The government's plans to cut tax credits will face their fiercest opposition yet today as peers consider killing the reforms.
The House of Lords is set to debate and vote on four amendments this afternoon to the proposed cuts to in-work benefits, including a “fatal motion” which could stop the cuts altogether but trigger a constitutional crisis over peers' influence.
The other three are:
- An amendment put forward by Baroness Meacher, seeks to prevent consideration of the bill until a report has been published considering the Institute for Fiscal Studies (IFS) analysis of the impact of the cuts.
- A different proposal, put forward by Labour peer Baroness Hollis, looks to delay the implementation of tax credit cuts until there is "full transitional protection for a minimum of three years" for those who currently receive tax credits.
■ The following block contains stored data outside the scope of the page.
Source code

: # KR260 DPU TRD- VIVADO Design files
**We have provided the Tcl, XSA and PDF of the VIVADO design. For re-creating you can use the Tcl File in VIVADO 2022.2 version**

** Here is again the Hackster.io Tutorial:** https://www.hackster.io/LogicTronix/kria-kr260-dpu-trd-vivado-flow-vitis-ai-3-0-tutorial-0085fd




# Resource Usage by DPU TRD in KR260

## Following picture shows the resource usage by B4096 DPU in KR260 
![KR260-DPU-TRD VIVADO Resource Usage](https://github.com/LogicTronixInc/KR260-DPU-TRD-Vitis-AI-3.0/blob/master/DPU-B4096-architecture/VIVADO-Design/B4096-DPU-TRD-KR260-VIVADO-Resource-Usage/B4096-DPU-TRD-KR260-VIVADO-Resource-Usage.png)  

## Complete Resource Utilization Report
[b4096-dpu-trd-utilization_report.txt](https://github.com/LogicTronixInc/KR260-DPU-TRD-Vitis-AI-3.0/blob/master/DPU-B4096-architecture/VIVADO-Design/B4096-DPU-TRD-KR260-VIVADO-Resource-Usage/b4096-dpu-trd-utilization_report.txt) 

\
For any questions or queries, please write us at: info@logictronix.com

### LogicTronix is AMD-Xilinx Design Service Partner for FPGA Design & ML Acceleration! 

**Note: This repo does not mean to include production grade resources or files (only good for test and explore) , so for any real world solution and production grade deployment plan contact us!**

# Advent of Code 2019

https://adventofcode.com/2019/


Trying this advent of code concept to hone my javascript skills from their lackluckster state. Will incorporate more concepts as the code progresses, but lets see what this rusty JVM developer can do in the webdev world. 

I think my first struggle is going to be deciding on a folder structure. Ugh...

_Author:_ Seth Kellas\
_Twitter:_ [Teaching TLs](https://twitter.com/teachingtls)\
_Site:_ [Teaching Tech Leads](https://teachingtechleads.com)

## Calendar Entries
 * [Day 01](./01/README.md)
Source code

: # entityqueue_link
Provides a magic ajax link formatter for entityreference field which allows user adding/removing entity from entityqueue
- And the final amendment, put forward by the bishop of Portsmouth, is a so-called motion of regret, which would call on the government to consult further on the cuts but would not stop them from going into effect.
The government has come under mounting pressure from both the right and the left to U-turn on the proposals, or at the very least introduce additional measures to mitigate the effects of the cuts, which new analysis out this morning says would leave two-thirds of working tax credit recipients worse off.
Cabinet minister Matthew Hancock seemed to indicate that the government would soften the blow of the cuts, telling Radio 4 this morning that chancellor George Osborne is "very much in listening mode".
The Prime Minister's spokeswoman, however, said this morning: "The policy is the policy and it is not going to change".
But she left the door open to possible further policy changes in the Autumn Statement later this year, saying: "The point that we are making is that the chancellor has a track record of delivering budgets that back working people and that benefit working people and we will be a government that continues to pursue that approach."